Since the announcement by President Obama, the conditions imposed on companies receiving tax-payer funded assistance, have varied slightly.  There have been three standards or guidelines restricting executive compensation applicable to financial instituations receiving assistance under the TARP program.  Most recently, the American Recovery and Investment Tax Act of 2009 was signed into law on 17 February 2009, revising restrictions on executive remuneration.  These revised restrictions for companies receiving assistance include:

  • prohibition on certain bonus, retention and incentive compensation for senior executive officers (SEOs) and up to 20 other employees
  • prohibition on ‘golden parachute’ payments to SEOs and the five most highly compensated employees
  • requirement to produce a company-wide policy on excessive or luxury expenitures
  • compensation plans must be submitted to a shareholder vote
  • prohibition on incentives that involve ‘unnecessary and excessive risks’
  • required ‘clawback’ provisions of any bonus, retention award or incentive compensation paid to SEOs and the next 20 most highly-compensated employees, if they are found to be based on materiallly inaccurate information
  • prohibition on any compensation plan that would encourage maniuplation of earnings to enhance compensation
  • limitation on the tax deductibility of annual compensation of SEOs to $500,000
  • requirement of annual certification by the CEO and CFO of the company’s compliance with the restrictions, and
  • requirement that the company establish a compensation committee consisting solely of independent directors to review employee compensation plans.

The costs for companies complying with these regulations may be far greater than they  first appear.  Regulation of executive remuneration could have the effect of reducing a company’s talent pool as senior executives seek employment opportunities with companies offering greater financial rewards, free from the limitations imposed on regulated companies.  Costs may also increase as companies are forced to seek the resources of external consultants, to ensure that they are meeting the stringent criteria.

Whether these conditions result in any industry reforms remain to be seen.  Companies receiving funds under the TARP program may repay these funds at any time and in doing so will release themselves from the compensation restrictions.  Therefore, the restrictive conditions may operate as an incentive for repayment in order to avoid restrictive conditions, rather than acting as an impetus for change within the financial industry.

Europe

European companies wishing to receive government financial support have also been subject to conditions relating to executive compensation.

In Switzerland, UBS AG—the only Swiss bank to receive a government bailout so far—has announced that senior executives would not be receiving bonuses for 2008 and any compensation arrangements are to be subject to government oversight. 

In Norway, the senior executives in the banking sector are taking action ahead of any government-imposed cap, promising to voluntarily freeze their salaries.

President Sarkozy in France has placed restrictions on golden parachutes for executives of companys benefiting from state handouts and has established an oversight committee to oversee executive compensation.

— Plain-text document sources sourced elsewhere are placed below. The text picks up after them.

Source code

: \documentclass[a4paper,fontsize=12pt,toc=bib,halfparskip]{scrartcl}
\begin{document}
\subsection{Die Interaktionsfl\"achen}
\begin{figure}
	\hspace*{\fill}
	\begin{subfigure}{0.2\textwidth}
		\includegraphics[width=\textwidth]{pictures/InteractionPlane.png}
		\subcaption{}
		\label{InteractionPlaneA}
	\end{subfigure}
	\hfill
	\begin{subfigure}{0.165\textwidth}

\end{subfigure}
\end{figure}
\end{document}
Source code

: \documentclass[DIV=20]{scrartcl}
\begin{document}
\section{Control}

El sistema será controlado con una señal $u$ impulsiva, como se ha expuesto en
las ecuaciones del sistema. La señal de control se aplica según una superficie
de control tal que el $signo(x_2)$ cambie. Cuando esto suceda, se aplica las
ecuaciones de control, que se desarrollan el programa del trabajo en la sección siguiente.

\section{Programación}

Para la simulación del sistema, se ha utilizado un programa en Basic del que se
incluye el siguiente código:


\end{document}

Similar measurs are also being taken in Ireland and Germany. 

UK regulation

The UK Financial Services Authority (FSA) has been the first regulator to publish an industry wide comprehensive code of practice on remuneration.

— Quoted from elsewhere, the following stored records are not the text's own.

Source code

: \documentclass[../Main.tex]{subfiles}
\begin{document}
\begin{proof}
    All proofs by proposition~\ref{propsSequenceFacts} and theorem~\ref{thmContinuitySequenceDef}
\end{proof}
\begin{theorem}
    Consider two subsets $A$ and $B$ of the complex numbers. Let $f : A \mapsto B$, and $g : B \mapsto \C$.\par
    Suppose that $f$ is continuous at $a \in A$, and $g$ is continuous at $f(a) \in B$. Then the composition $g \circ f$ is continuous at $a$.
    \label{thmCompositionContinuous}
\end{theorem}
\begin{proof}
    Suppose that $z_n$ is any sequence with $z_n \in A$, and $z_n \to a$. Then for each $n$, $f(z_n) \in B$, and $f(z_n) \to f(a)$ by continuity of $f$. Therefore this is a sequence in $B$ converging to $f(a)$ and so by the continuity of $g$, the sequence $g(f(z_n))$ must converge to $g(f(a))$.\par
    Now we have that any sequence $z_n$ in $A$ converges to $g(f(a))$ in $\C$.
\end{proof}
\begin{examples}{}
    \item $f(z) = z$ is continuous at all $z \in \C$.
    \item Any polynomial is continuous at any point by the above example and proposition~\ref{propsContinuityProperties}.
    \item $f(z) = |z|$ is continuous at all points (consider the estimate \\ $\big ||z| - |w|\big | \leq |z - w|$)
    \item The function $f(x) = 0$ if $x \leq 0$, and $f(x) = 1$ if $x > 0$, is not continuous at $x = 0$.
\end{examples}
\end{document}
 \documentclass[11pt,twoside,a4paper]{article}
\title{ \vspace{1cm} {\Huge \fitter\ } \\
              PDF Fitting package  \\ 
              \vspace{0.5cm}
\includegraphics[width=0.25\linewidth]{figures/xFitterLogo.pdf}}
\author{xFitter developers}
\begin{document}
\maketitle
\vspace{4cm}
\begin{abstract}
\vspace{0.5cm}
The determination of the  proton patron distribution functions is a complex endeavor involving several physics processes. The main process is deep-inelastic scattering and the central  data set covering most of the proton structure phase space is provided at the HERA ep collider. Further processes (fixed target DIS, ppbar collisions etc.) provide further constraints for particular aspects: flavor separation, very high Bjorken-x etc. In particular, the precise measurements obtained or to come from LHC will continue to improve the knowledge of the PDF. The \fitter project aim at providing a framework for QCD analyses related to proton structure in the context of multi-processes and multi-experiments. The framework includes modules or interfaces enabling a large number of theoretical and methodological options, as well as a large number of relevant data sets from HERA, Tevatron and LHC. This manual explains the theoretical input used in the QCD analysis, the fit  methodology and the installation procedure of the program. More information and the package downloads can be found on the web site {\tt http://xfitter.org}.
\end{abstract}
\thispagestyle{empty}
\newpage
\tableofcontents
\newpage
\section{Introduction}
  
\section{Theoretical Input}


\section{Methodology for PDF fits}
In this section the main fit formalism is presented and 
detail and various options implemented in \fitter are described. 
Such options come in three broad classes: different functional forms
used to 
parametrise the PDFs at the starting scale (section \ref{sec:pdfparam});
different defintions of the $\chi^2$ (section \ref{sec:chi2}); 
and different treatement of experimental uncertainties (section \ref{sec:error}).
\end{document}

On 26 February 2009, the UK’s financial regulator, the FSA published its code of practice on executive remuneration. The code follows a letter which the FSA sent out to all bank and building society Chief Executive Officers in October 2008. This letter set out a number of guiding principles for financial institutions to adhere to when determining executive remuneration structures. The code is largely consistent with these principles, although there is some slight variation.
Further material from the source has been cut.